== Segment start ==
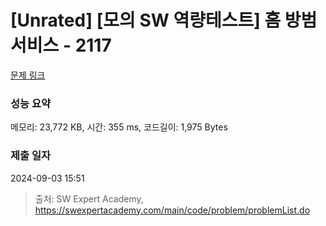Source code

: # [Unrated] [모의 SW 역량테스트] 홈 방범 서비스 - 2117 

[문제 링크](https://swexpertacademy.com/main/code/problem/problemDetail.do?contestProbId=AV5V61LqAf8DFAWu) 

### 성능 요약

메모리: 23,772 KB, 시간: 355 ms, 코드길이: 1,975 Bytes

### 제출 일자

2024-09-03 15:51



> 출처: SW Expert Academy, https://swexpertacademy.com/main/code/problem/problemList.do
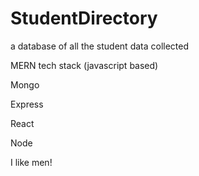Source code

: # StudentDirectory

a database of all the student data collected

MERN tech stack (javascript based)

Mongo

Express

React

Node

I like men!
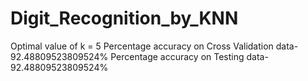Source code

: # Digit_Recognition_by_KNN

Optimal value of k = 5
Percentage accuracy on Cross Validation data- 92.48809523809524%
Percentage accuracy on Testing data- 92.48809523809524%
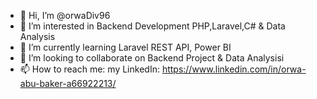 - 👋 Hi, I’m @orwaDiv96
- 👀 I’m interested in Backend Development PHP,Laravel,C# & Data Analysis
- 🌱 I’m currently learning Laravel REST API, Power BI
- 💞️ I’m looking to collaborate on Backend Project & Data Analysisi
- 📫 How to reach me:
my LinkedIn: https://www.linkedin.com/in/orwa-abu-baker-a66922213/


<!---
orwaDiv96/orwaDiv96 is a ✨ special ✨ repository because its `README.md` (this file) appears on your GitHub profile.
You can click the Preview link to take a look at your changes.
--->
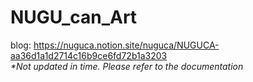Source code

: # NUGU_can_Art
blog: https://nuguca.notion.site/nuguca/NUGUCA-aa36d1a1d2714c16b9ce6fd72b1a3203  
  *\*Not updated in time. Please refer to the documentation*
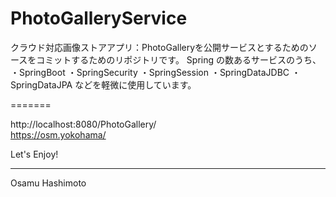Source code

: # PhotoGalleryService

クラウド対応画像ストアアプリ：PhotoGalleryを公開サービスとするためのソースをコミットするためのリポジトリです。
Spring の数あるサービスのうち、
・SpringBoot
・SpringSecurity
・SpringSession
・SpringDataJDBC
・SpringDataJPA
などを軽微に使用しています。

=======

http://localhost:8080/PhotoGallery/
<br>
https://osm.yokohama/

Let's Enjoy!

-----------------
Osamu Hashimoto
== Segment end ==
*TASK*: The answer must consist of every line in the records above that contains the word "Percentage".

*TASK RESULT*:
Percentage accuracy on Cross Validation data- 92.48809523809524%
Percentage accuracy on Testing data- 92.48809523809524%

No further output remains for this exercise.